Collected data

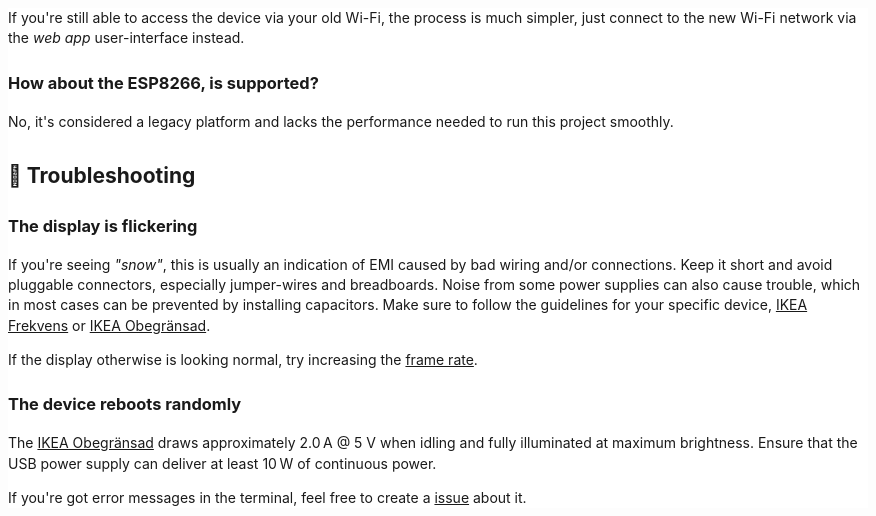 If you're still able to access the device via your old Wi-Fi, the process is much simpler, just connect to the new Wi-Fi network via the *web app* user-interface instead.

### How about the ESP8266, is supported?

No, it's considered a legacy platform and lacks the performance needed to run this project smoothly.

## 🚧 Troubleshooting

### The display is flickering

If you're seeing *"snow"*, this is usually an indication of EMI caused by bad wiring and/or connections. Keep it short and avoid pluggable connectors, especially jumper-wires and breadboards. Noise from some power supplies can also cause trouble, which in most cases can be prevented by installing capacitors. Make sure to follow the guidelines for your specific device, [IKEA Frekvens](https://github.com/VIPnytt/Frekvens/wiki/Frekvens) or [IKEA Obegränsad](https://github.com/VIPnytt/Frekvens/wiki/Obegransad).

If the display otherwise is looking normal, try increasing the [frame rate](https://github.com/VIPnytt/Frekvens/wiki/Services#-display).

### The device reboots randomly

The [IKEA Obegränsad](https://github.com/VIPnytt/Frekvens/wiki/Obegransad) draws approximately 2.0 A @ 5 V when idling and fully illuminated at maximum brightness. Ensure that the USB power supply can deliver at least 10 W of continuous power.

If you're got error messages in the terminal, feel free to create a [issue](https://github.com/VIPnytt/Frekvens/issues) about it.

---

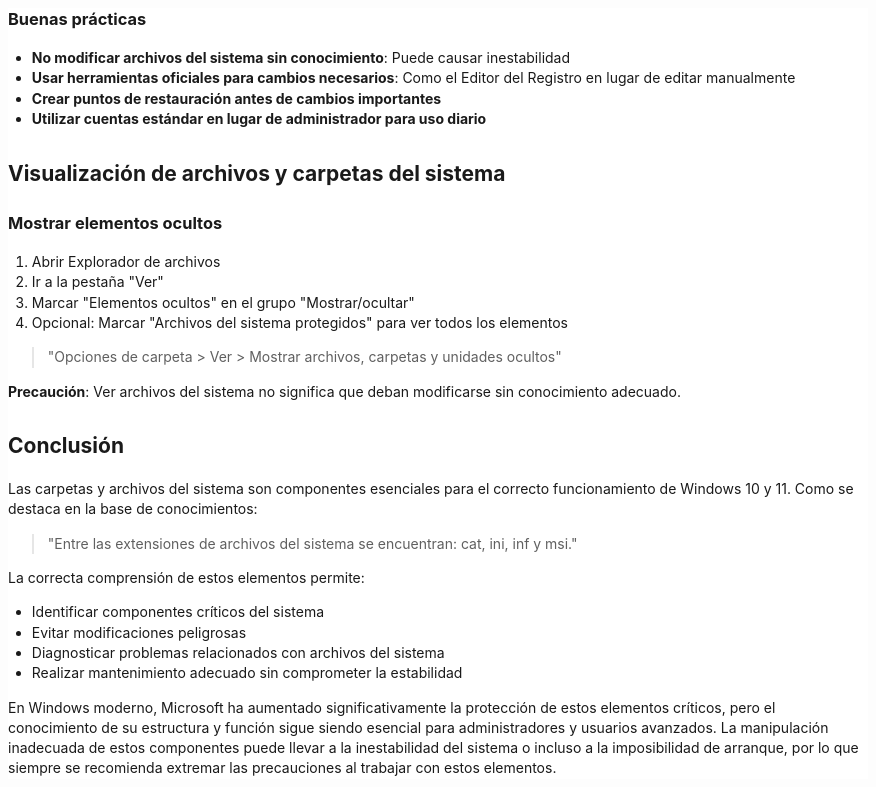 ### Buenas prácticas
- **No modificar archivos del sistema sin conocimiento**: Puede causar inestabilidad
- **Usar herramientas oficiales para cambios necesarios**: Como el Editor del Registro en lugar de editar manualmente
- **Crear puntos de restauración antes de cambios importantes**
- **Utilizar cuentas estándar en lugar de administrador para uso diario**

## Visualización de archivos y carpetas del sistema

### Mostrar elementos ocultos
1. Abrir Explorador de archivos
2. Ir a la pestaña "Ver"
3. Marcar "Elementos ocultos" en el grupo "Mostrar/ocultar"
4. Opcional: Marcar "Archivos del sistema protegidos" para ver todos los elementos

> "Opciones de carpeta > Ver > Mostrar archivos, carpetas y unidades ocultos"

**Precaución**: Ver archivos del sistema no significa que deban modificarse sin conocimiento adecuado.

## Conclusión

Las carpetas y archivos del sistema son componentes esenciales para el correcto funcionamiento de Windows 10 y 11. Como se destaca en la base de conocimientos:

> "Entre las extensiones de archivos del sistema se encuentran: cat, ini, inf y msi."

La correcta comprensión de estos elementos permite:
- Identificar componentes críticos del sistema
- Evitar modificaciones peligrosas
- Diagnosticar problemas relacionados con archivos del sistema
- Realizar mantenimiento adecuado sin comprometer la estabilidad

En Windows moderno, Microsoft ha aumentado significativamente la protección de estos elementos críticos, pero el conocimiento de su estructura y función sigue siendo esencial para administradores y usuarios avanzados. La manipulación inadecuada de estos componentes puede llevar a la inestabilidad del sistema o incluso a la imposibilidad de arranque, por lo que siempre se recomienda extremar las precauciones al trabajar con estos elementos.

- YOUR GOAL
Looking at the entries above, can you reproduce exactly the lines from the one that holds "Las carpetas y" through the one that holds "En Windows moderno, Microsoft", and only those?

- RESULT
Las carpetas y archivos del sistema son componentes esenciales para el correcto funcionamiento de Windows 10 y 11. Como se destaca en la base de conocimientos:

> "Entre las extensiones de archivos del sistema se encuentran: cat, ini, inf y msi."

La correcta comprensión de estos elementos permite:
- Identificar componentes críticos del sistema
- Evitar modificaciones peligrosas
- Diagnosticar problemas relacionados con archivos del sistema
- Realizar mantenimiento adecuado sin comprometer la estabilidad

En Windows moderno, Microsoft ha aumentado significativamente la protección de estos elementos críticos, pero el conocimiento de su estructura y función sigue siendo esencial para administradores y usuarios avanzados. La manipulación inadecuada de estos componentes puede llevar a la inestabilidad del sistema o incluso a la imposibilidad de arranque, por lo que siempre se recomienda extremar las precauciones al trabajar con estos elementos.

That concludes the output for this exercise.